## YOUR TASK
From the entries below, work out the number of lines that hold the word "Sciences", and give that number alone.

## SOURCE MATERIAL
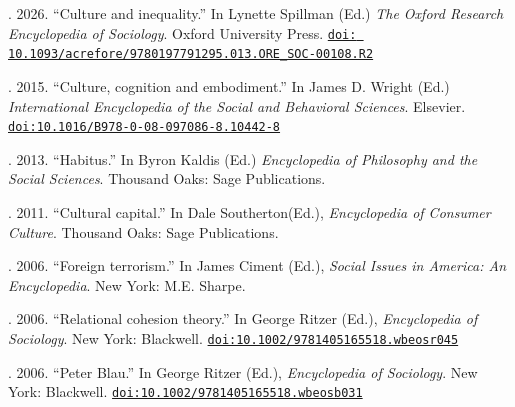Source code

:
. 2026. ``Culture and inequality.'' In Lynette Spillman (Ed.) {\em The Oxford Research Encyclopedia of Sociology}. Oxford University Press. \href{https://doi.org/10.1093/acrefore/9780197791295.013.ORE_SOC-00108.R2}{\nolinkurl{doi: 10.1093/acrefore/9780197791295.013.ORE_SOC-00108.R2}} 

. 2015. ``Culture, cognition and embodiment.'' In James D. Wright (Ed.) {\em International Encyclopedia of the Social and Behavioral Sciences}. Elsevier. \href{https://doi.org/10.1016/B978-0-08-097086-8.10442-8}{\nolinkurl{doi:10.1016/B978-0-08-097086-8.10442-8}}

. 2013. ``Habitus.''  In Byron Kaldis (Ed.) {\em Encyclopedia of Philosophy and the Social Sciences}. Thousand Oaks: Sage Publications. 

. 2011. ``Cultural capital.''  In Dale Southerton(Ed.), {\em Encyclopedia of Consumer Culture}.  Thousand Oaks: Sage Publications. 

. 2006. ``Foreign terrorism.'' In James Ciment (Ed.), {\em Social Issues in America: An Encyclopedia}. New York: M.E. Sharpe. 

. 2006. ``Relational cohesion theory.'' In George Ritzer (Ed.), {\em Encyclopedia of Sociology}. New York: Blackwell. \href{https://doi.org/10.1002/9781405165518.wbeosr045}{\nolinkurl{doi:10.1002/9781405165518.wbeosr045}}

. 2006. ``Peter Blau.'' In George Ritzer (Ed.), {\em Encyclopedia of Sociology}. New York: Blackwell.  \href{https://doi.org/10.1002/9781405165518.wbeosb031}{\nolinkurl{doi:10.1002/9781405165518.wbeosb031}}
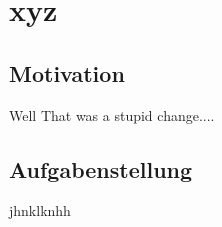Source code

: \chapter{xyz}

\section{Motivation}
\label{sec:Sektion 1}
Well That was a stupid change....
\section{Aufgabenstellung}
\label{sec:Sektion 2}
jhnklknhh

## SOLUTION FOR THIS PROBLEM
2